El último archivo encontrado en el computador de Raúl Reyes en el que se refieren a la marcha del 6 de marzo es del 28 de febrero. Reyes le escribe a Francisco Cadena Collazos, alias Camilo, quien también era un miembro del Comité Internacional de las Farc, que “todo lo que podamos hacer por impulsar la marcha del 6 de marzo” los ayudará para “presionar por salidas concertadas”.

Para el 29 de febrero, El Tiempo reportó que la movilización estaba “confirmada en 82 ciudades (…) 62 de las ciudades que marcharán son en el extranjero y 20 en Colombia”. También detalló que “el país donde más habrá movilizaciones será Venezuela, ya que allí se programaron 11 manifestaciones”.

El 1 de marzo ocurrió el bombardeo al campamento de Raúl Reyes. Los equipos fueron recogidos por miembros de las fuerzas militares y los tuvieron hasta el 3 de marzo, cuando se emitió la solicitud de apoyo a la Interpol. El mismo 3 de marzo, el general Óscar Naranjo, director de la Policía, dijo que en los computadores de Reyes había evidencia de que las Farc estaban convocando la marcha, y mostró el panfleto del Bloque Sur.

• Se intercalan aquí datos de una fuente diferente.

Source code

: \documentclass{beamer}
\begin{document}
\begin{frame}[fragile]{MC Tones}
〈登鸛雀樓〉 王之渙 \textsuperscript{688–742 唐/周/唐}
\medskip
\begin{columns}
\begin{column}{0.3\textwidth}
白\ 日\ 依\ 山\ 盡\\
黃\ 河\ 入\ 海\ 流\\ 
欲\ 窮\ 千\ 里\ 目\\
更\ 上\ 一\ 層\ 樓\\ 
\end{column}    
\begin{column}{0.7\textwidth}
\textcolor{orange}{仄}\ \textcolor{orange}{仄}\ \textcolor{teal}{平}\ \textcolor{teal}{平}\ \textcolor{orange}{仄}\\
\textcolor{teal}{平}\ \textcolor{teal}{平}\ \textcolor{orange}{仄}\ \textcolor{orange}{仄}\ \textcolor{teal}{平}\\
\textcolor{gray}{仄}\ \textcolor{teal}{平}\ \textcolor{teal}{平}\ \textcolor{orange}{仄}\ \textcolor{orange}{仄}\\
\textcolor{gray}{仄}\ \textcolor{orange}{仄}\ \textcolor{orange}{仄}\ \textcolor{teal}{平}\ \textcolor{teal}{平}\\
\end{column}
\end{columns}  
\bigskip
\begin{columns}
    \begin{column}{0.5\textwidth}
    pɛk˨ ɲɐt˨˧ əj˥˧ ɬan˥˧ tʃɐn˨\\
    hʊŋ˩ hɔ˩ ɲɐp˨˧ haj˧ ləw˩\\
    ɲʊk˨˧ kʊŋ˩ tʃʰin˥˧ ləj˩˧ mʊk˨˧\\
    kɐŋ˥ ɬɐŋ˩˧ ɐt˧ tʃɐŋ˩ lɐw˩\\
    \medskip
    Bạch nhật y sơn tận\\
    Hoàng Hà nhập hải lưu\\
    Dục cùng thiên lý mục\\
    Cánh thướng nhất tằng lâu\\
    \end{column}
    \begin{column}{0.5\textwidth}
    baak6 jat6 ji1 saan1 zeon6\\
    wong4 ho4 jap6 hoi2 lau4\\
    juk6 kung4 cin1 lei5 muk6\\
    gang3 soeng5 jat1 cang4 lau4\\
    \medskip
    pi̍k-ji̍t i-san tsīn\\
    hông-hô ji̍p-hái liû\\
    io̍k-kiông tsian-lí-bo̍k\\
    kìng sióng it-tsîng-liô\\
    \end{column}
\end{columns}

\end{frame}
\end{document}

Foto: Archivo Presidencia de la República. http://historico.presidencia.gov.co/fotos/2008/marzo/03/foto6.html 

El 6 de marzo de 2008, según los cálculos del Movice, se movilizaron unas 300 mil personas en 100 ciudades dentro y fuera de Colombia. Ese día Cepeda habló de que la marcha tenía un “carácter planetario”.

Una semana después de la marcha, Cepeda publicó una columna en la que pedía la destitución de José Obdulio Gaviria porque desde que relacionó la marcha con las Farc hubo seis asesinatos a promotores de esa movilización. Y luego, 63 congresistas estadounidenses le pidieron a Gaviria que se moderara porque estaba poniendo en riesgo vidas.

Cuando fue consultado por segunda vez para esta historia, Cepeda le atribuyó la reportería de La Silla a un “intento de judicializarme en Estados Unidos”. Y se negó a responder en detalle las circunstancias que rodean su aparición en los computadores de Raúl Reyes. 

Casi 18 años después, con los focos puestos sobre él durante una candidatura presidencial, aún faltan explicaciones sobre sus menciones en los archivos de las Farc.